Intragovernment holdings - about $5 Trillion - this is things like Social Security and other government agencies who actually own US bonds and notes. The article explains why Social Security for example owns US bonds and notes:

"Why would the government owe money to itself? Some agencies, like the Social Security Trust Fund, take in more revenue from taxes than they need right now. Rather than stick this cash under a giant mattress, they buy U.S. Treasuries with it.
This effectively transfers their excess cash to the general fund, where it can be spent. Of course, one day they will redeem their Treasury notes for cash. The Federal government will either need to raise taxes, or issue more debt, to give the agencies the cash they will need."
If you want to break this down further, it looks like this:
Social Security - about 2.8 Trillion
Various government pension funds - about 1.4 Trillion
Medicare - about 270 billion or .27 Trillion
Other government agencies - about 530 billion or .53 Trillion
The other $13 Trillion is owned about half by foreign entities. They own a little over 6 Trillion of the debt. The rest is owned by the entities listed below:
Federal Reserve - $2.46 Trillion
Mutual Funds - $1.03 Trillion
State & Local governments - about 818 billion or .818 Trillion
Private Pension funds - about 506 billion or .506 Trillion
Banks - about 407 billion or .407 Trillion
Insurance companies - about 269 billion or .269 Trillion
US Savings Bonds - about 177 billion or .177 Trillion
Other - 1.15 Trillion

What about the debt held by foreign entities? For that go to this link.

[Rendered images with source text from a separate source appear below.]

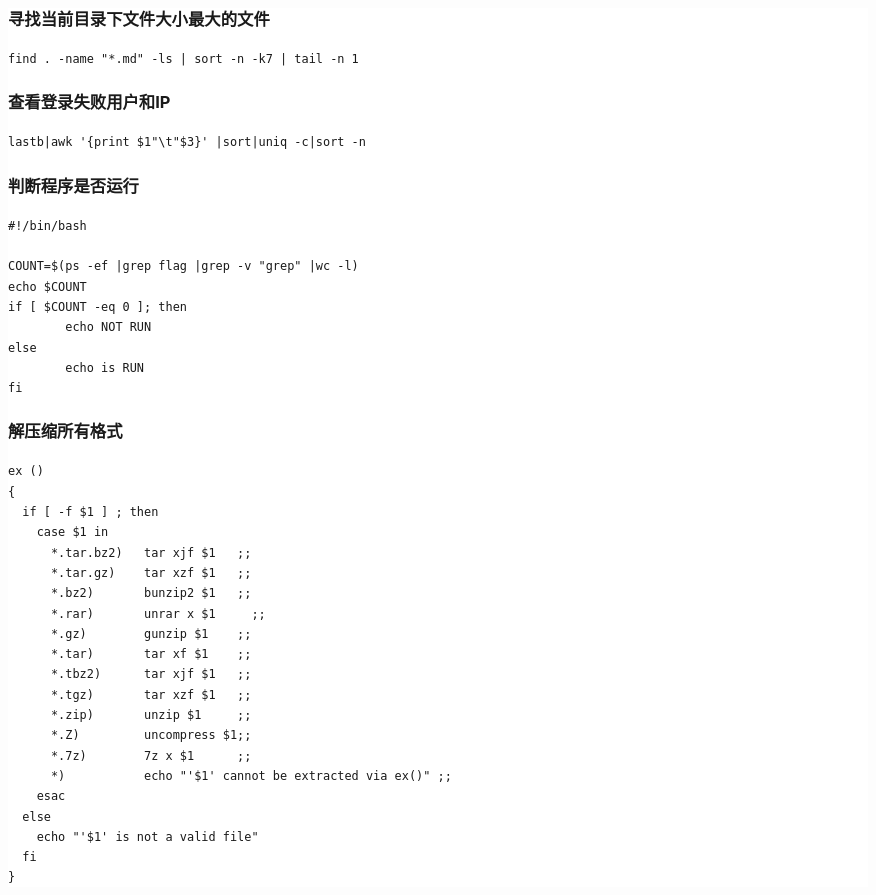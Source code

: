 ### 寻找当前目录下文件大小最大的文件

```
find . -name "*.md" -ls | sort -n -k7 | tail -n 1
```

### 查看登录失败用户和IP

```
lastb|awk '{print $1"\t"$3}' |sort|uniq -c|sort -n
```

### 判断程序是否运行

```
#!/bin/bash

COUNT=$(ps -ef |grep flag |grep -v "grep" |wc -l)
echo $COUNT
if [ $COUNT -eq 0 ]; then
        echo NOT RUN
else
        echo is RUN
fi
```

### 解压缩所有格式

```
ex ()
{
  if [ -f $1 ] ; then
    case $1 in
      *.tar.bz2)   tar xjf $1   ;;
      *.tar.gz)    tar xzf $1   ;;
      *.bz2)       bunzip2 $1   ;;
      *.rar)       unrar x $1     ;;
      *.gz)        gunzip $1    ;;
      *.tar)       tar xf $1    ;;
      *.tbz2)      tar xjf $1   ;;
      *.tgz)       tar xzf $1   ;;
      *.zip)       unzip $1     ;;
      *.Z)         uncompress $1;;
      *.7z)        7z x $1      ;;
      *)           echo "'$1' cannot be extracted via ex()" ;;
    esac
  else
    echo "'$1' is not a valid file"
  fi
}

```
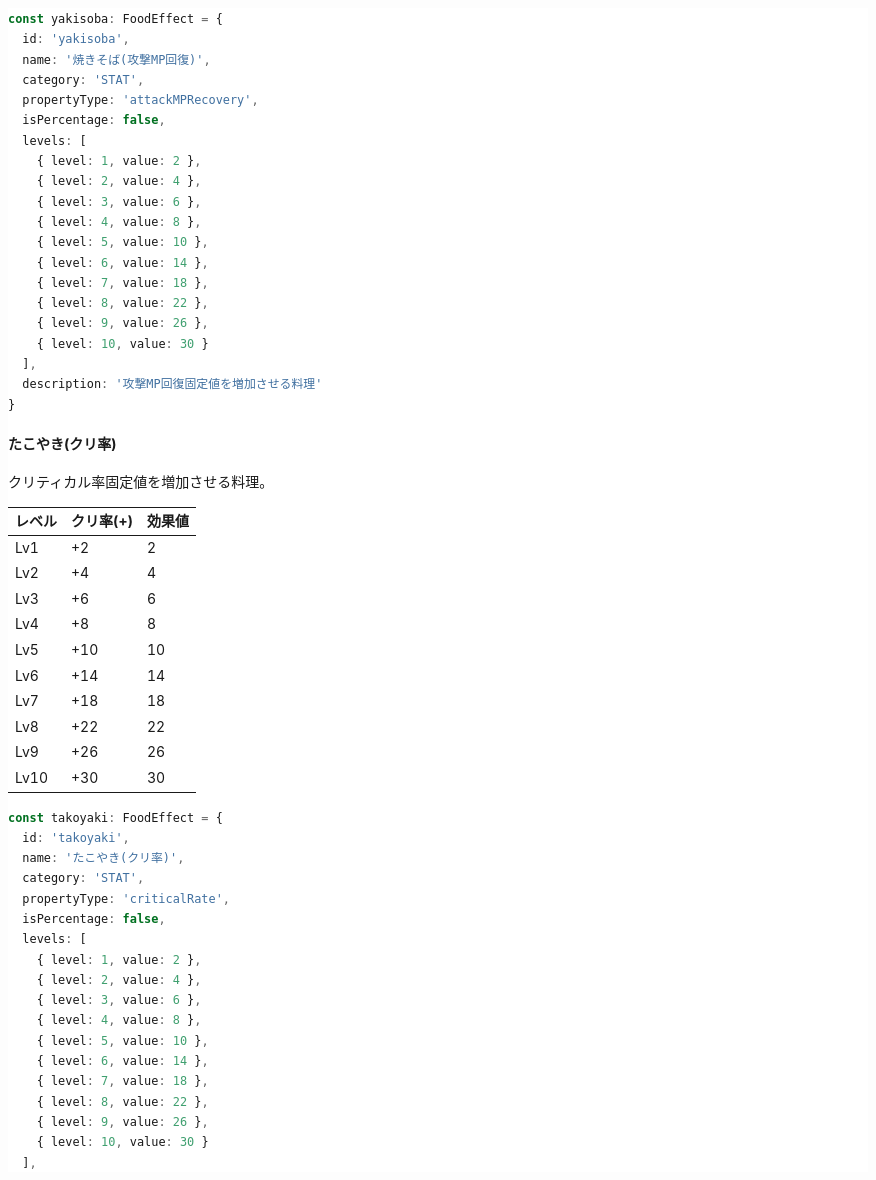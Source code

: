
 ```typescript
const yakisoba: FoodEffect = {
  id: 'yakisoba',
  name: '焼きそば(攻撃MP回復)',
  category: 'STAT',
  propertyType: 'attackMPRecovery',
  isPercentage: false,
  levels: [
    { level: 1, value: 2 },
    { level: 2, value: 4 },
    { level: 3, value: 6 },
    { level: 4, value: 8 },
    { level: 5, value: 10 },
    { level: 6, value: 14 },
    { level: 7, value: 18 },
    { level: 8, value: 22 },
    { level: 9, value: 26 },
    { level: 10, value: 30 }
  ],
  description: '攻撃MP回復固定値を増加させる料理'
}
```

#### たこやき(クリ率)
クリティカル率固定値を増加させる料理。

| レベル | クリ率(+) | 効果値 |
|--------|-----------|--------|
| Lv1    | +2        | 2      |
| Lv2    | +4        | 4      |
| Lv3    | +6        | 6      |
| Lv4    | +8        | 8      |
| Lv5    | +10       | 10     |
| Lv6    | +14       | 14     |
| Lv7    | +18       | 18     |
| Lv8    | +22       | 22     |
| Lv9    | +26       | 26     |
| Lv10   | +30       | 30     |

```typescript
const takoyaki: FoodEffect = {
  id: 'takoyaki',
  name: 'たこやき(クリ率)',
  category: 'STAT',
  propertyType: 'criticalRate',
  isPercentage: false,
  levels: [
    { level: 1, value: 2 },
    { level: 2, value: 4 },
    { level: 3, value: 6 },
    { level: 4, value: 8 },
    { level: 5, value: 10 },
    { level: 6, value: 14 },
    { level: 7, value: 18 },
    { level: 8, value: 22 },
    { level: 9, value: 26 },
    { level: 10, value: 30 }
  ],
```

Interesting line items for foreign owners:
China - 1.244 Trillion (recently selling off some)
Russia - 86 billion (has sold off over 50 billion in the past year)
Brazil - 256 billion (fairly steady holdings)
India - 83 billion (up some over the past year)
South Africa - less than 10 billion (too small for individual report)
Japan - 1.230 Trillion (up over 100 billion in the past year)
Belgium - 335 Billion (no one is sure who really owns this debt)
Carribean Banking Center - 333 billion (not sure who all this might be)
Oil exporters (mostly OPEC) - 286 billion
Some added thoughts:
-First, the US will never pay off all this debt when you realize that current US entitlement programs have already promised over 90 Trillion more money in coming years to people who will be retiring. We cannot balance the current budget as things stand now. When the costs for these entitlements kick in over the coming years, things will only get worse.
-most people think China owns most of our foreign held debt. That's not true. And they are gradually reducing what they own. At the same time they are adding huge gold reserves to hedge against the US debt they do own. China is not nearly as vulnerable now as they have been in the past to our debt.
-Russia is clearly dumping US bonds rapidly. They need the cash for one thing. For another thing, they probably want to lessen their US dollar exposure as well.
-The Federal Reserve is a huge US debt holder (twice as big as China). If the Fed raised interest rates very much, they will take a huge hit on the US bonds they own. We'll see how that works out for them.
The $64,000 question people ask is: How much longer can the US keep issuing debt it will never repay that pays little or no interest rate? The answer is unknown. But what we know for sure is it will not go on forever. A day will come when it stops. On that day, all the debt owners in the above list will have a big problem on their hands. Since a big chunk of them are retirees who probably cannot survive without Social Security and Medicare, things will surely get interesting in the future. 
If the US really owns the 8,000 tons of gold that it claims, a last resort can always be to revalue gold much higher. It has been done before.